── DATA FOR PROCESSING

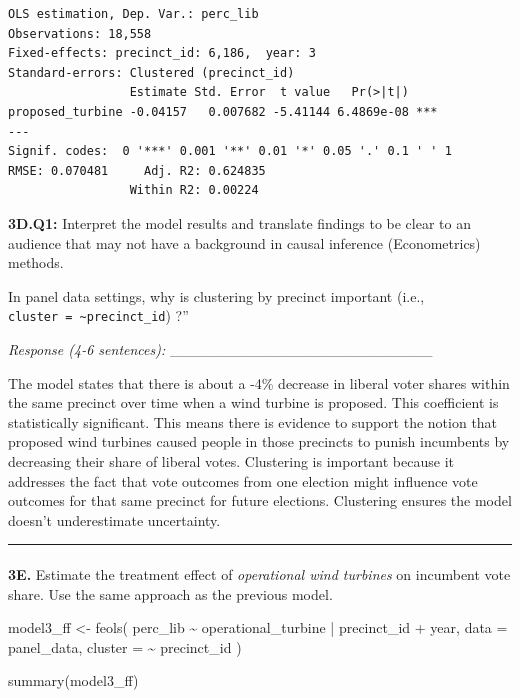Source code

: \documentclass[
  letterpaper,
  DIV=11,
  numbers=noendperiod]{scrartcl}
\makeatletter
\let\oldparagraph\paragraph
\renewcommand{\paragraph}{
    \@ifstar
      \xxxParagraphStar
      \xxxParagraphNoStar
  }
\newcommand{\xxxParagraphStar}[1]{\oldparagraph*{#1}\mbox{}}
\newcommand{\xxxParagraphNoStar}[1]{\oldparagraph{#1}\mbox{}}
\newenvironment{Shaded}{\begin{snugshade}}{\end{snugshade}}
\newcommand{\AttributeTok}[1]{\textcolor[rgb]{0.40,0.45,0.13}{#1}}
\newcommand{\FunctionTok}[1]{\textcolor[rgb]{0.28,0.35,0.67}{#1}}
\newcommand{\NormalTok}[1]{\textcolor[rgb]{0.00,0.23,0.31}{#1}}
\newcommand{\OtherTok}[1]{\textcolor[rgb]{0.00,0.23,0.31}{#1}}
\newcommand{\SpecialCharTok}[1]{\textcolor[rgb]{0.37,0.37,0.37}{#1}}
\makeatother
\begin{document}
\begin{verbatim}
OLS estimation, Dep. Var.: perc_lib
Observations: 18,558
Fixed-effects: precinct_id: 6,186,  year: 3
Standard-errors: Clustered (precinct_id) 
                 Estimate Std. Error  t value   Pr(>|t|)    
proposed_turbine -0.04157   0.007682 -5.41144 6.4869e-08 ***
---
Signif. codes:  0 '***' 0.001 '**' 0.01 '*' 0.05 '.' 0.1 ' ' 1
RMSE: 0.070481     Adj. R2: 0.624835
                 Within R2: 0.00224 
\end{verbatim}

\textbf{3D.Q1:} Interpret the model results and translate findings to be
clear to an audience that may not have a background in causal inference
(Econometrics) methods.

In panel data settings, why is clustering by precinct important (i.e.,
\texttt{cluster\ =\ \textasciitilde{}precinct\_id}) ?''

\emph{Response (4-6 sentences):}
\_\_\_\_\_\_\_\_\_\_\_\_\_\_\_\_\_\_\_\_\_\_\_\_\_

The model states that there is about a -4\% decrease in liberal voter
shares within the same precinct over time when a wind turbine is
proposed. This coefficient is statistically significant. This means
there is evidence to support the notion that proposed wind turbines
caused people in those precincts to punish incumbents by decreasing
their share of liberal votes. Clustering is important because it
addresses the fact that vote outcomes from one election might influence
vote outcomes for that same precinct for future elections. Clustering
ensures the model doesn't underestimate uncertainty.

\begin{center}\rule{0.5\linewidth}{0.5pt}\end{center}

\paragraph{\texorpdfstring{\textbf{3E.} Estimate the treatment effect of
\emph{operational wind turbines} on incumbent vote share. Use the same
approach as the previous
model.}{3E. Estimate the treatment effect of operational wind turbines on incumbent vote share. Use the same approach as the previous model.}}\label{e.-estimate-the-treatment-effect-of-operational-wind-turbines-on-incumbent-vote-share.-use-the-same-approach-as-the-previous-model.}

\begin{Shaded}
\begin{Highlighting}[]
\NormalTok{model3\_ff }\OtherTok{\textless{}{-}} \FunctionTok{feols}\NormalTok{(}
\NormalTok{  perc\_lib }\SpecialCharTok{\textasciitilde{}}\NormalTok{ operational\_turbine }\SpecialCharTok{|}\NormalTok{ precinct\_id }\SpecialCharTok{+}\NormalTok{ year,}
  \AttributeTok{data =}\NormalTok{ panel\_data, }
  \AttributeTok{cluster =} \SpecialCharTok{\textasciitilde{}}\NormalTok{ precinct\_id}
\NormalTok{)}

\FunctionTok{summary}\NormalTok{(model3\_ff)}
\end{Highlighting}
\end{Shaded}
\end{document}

────
── DATA FOR PROCESSING

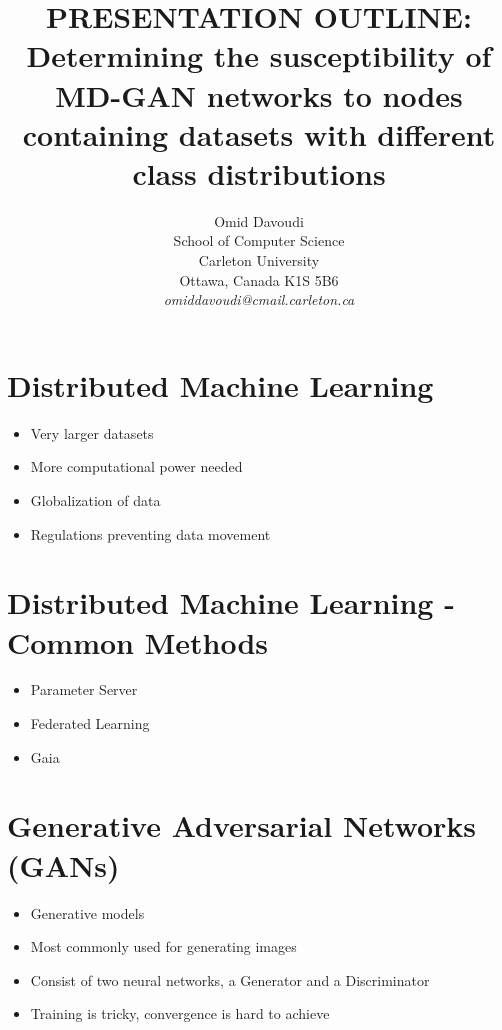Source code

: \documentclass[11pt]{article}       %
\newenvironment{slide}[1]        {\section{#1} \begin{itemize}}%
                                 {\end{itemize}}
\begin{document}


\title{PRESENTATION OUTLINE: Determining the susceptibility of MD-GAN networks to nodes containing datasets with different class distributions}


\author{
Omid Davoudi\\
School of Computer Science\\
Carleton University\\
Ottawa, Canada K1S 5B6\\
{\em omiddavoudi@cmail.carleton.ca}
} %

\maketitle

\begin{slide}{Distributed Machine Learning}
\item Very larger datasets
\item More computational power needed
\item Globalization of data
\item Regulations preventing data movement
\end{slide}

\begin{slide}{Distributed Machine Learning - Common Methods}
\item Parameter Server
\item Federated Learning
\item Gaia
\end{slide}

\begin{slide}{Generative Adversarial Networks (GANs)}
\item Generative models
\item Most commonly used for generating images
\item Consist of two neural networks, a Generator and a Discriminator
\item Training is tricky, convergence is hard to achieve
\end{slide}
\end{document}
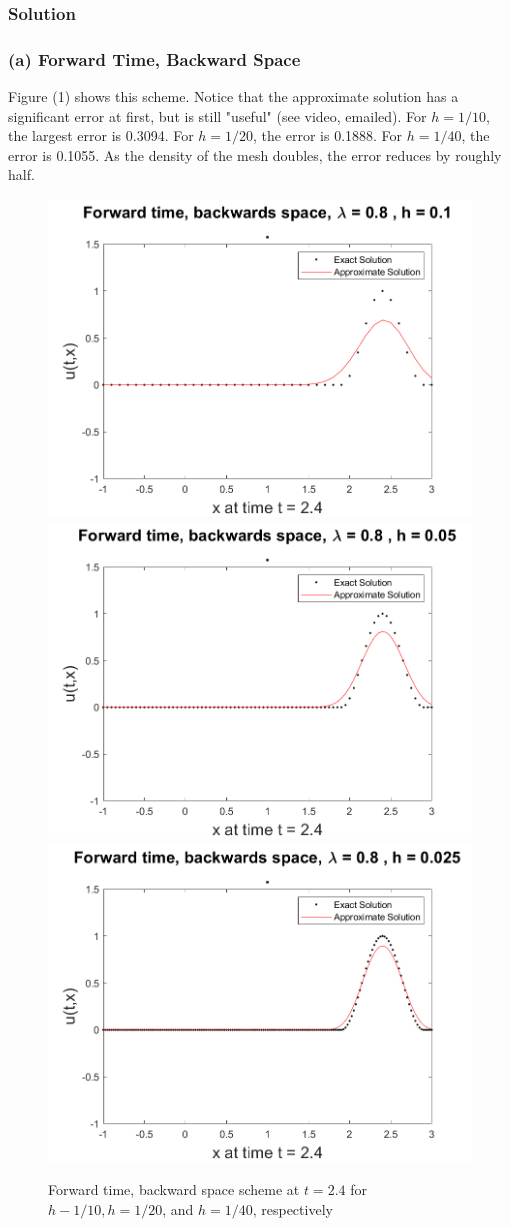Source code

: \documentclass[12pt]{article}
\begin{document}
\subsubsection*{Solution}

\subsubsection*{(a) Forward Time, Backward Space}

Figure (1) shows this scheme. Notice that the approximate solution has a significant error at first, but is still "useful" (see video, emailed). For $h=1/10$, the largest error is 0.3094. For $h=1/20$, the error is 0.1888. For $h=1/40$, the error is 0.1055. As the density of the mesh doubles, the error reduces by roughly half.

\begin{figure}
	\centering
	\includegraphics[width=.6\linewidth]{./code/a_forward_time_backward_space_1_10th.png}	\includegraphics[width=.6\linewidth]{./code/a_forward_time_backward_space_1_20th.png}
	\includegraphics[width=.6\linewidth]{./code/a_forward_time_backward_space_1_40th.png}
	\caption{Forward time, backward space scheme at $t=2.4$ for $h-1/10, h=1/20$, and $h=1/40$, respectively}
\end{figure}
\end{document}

────

*PROBLEM DETAILS*.
Search the entries for "NormalTok" and copy out each line that has it.

*EXPECTED ANSWER*.
\newcommand{\NormalTok}[1]{\textcolor[rgb]{0.00,0.23,0.31}{#1}}
\NormalTok{model3\_ff }\OtherTok{\textless{}{-}} \FunctionTok{feols}\NormalTok{(}
\NormalTok{  perc\_lib }\SpecialCharTok{\textasciitilde{}}\NormalTok{ operational\_turbine }\SpecialCharTok{|}\NormalTok{ precinct\_id }\SpecialCharTok{+}\NormalTok{ year,}
  \AttributeTok{data =}\NormalTok{ panel\_data, }
  \AttributeTok{cluster =} \SpecialCharTok{\textasciitilde{}}\NormalTok{ precinct\_id}
\NormalTok{)}
\FunctionTok{summary}\NormalTok{(model3\_ff)}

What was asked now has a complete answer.